Nov 13, 2010

#BDS:Letter from California Scholars for Academic Freedom to the Chancellor of UC-Berkeley

Dear Chancellor Birgeneau:
We write as members of the California Scholars for Academic Freedom (cs4af)**-- an organization with an ever-expanding membership of over 150-- to express our concerns about efforts to prevent an event, “What Can American Academia Do to Realize Justice for the Palestinians,” that was held on the Berkeley campus on October 26. The event had six co-sponsors, including the campus organization Muslim Identities and Cultures Working Group of the Townsend Center for the Humanities, featured presentations by Lisa Taraki, Associate Professor of Sociology at Bir Zeit Univerity and Hatem Bazian, a lecturer at UC Berkeley. The objections were directed at both the theme of the event in support of the Palestinian struggle for justice, and its supposed lack of scholarly quality. From all accounts, the event was well attended, informative, with broad audience participation, and proceeded without difficulties in the best university traditions of academic freedom, including engagement with the critical social and political issues of the day. In our judgment, the speakers had impressive scholarly credentials to address this subject-matter, and from the reports we have received, developed their arguments through reasoned and informed analysis and left ample time for audience questions and commentary.

We feel, nevertheless, that it is important to register our concerns due to the inflammatory letter of October 21 from UCLA Professor Emeritus Leila Beckwith, UCSC Lecturer Tammi Rossman-Benjamin, and UCI Lecturer Roberta Seid asking you to take steps to cancel the event because of the substance of the event and the involvement of the Townsend Center. We are pleased that you endorsed the statement of Professor Anthony Cascardi, Director of the Townsend Center. Nonetheless, we feel that in some respects more needs to be said at this time in support of academic freedom regarding substantive issues of such great political sensitivity in order to discourage future difficulties and to affirm the discretion of campus organizations to host and organize appropriate activities without undue harassment and accompanying anxieties.

In particular, we are concerned about implications that discussions about the propriety and importance of boycotts and divestment initiatives relating to Israel are to be discredited by being labeled as 'anti-semitic,’ or somehow incompatible with the presence and comfort level and even the safety of Jewish students on UC campuses.
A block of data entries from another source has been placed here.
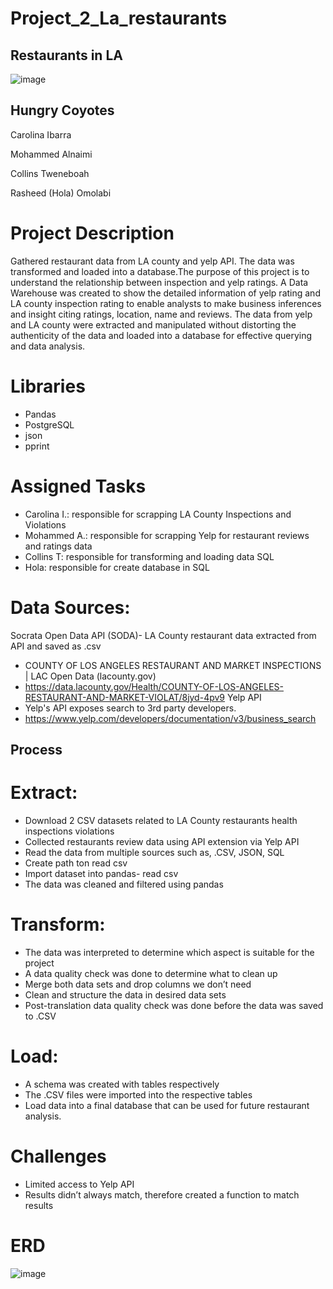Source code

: # Project_2_La_restaurants
## Restaurants in LA
![image](https://user-images.githubusercontent.com/75353991/112249468-133e8b80-8c15-11eb-9d8e-07e9de2e6f7a.png)
## Hungry Coyotes
Carolina Ibarra

Mohammed Alnaimi

Collins Tweneboah

Rasheed (Hola) Omolabi

# Project Description
Gathered restaurant  data from LA county and yelp API. The data was transformed and loaded into a database.The purpose of this project is to understand the relationship between inspection and yelp ratings. A Data Warehouse was created to show the detailed information of yelp rating and LA county inspection rating to enable analysts to make business inferences and insight citing ratings, location, name and reviews. The data from yelp and LA county were extracted and manipulated without distorting the authenticity of the data and loaded into a database for effective querying and data analysis.
# Libraries
- Pandas
- PostgreSQL
- json
- pprint
# Assigned Tasks
- Carolina I.: responsible for scrapping LA County Inspections and Violations
- Mohammed A.: responsible for scrapping Yelp for restaurant reviews and ratings data
- Collins T: responsible for transforming and loading data SQL
- Hola: responsible for create database in SQL
# Data Sources:
Socrata Open Data API (SODA)- LA County restaurant data extracted from API and saved as .csv
- COUNTY OF LOS ANGELES RESTAURANT AND MARKET INSPECTIONS | LAC Open Data (lacounty.gov)
- https://data.lacounty.gov/Health/COUNTY-OF-LOS-ANGELES-RESTAURANT-AND-MARKET-VIOLAT/8jyd-4pv9
Yelp API
- Yelp's API exposes search to 3rd party developers.
- https://www.yelp.com/developers/documentation/v3/business_search
## Process
# Extract:
-	Download 2 CSV datasets related to LA County restaurants health inspections violations
-	Collected restaurants review data using API extension via Yelp API
-	Read the data from multiple sources such as, .CSV, JSON, SQL
-	Create path ton read csv
-	Import dataset into pandas- read csv
-	The data was cleaned and filtered using pandas
# Transform:
-	The data was interpreted to determine which aspect is suitable for the project
-	A data quality check was done to determine what to clean up
-	Merge both data sets and drop columns we don’t need
-	Clean and structure the data in desired data sets
-	Post-translation data quality check was done before the data was saved to .CSV
# Load:
-	A schema was created with tables respectively
-	The .CSV files were imported into the respective tables
-	Load data into a final database that can be used for future restaurant analysis.
# Challenges
-	Limited access to Yelp API
-	Results didn’t always match, therefore created a function to match results

# ERD
![image](https://user-images.githubusercontent.com/75353991/112252707-d5dcfc80-8c1a-11eb-8222-72e99afcdc29.png)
We emphatically contend that the cause of justice for the Palestinian people is a proper subject of current inquiry for any academic or community. Issues of this sort stimulate informed debate, as well as provide ways of peacefully participating in matters of great public and ethical concern. It should be recalled that an earlier generation of students and faculty greatly benefited educationally from academic events organized to discuss similar movements of boycott and divestment seeking the transformation of apartheid South Africa. Of course, in the present context there is no ethnic or religious animus directed against Jews or Israel, and it is a matter of fact that there are many Jewish advocates of and activists on behalf of boycott and divestment, including in Israel itself. This event at Berkeley, incidentally, was co-sponsored by diverse organizations with members from all major faiths. It is notable that ongoing efforts along the same lines with respect to such current situations as exist in Tibet, Sudan, and Myanmar have encountered no comparable objections, and if interference were to be attempted, would presumably be brushed aside by a strong administrative response in defense of academic freedom.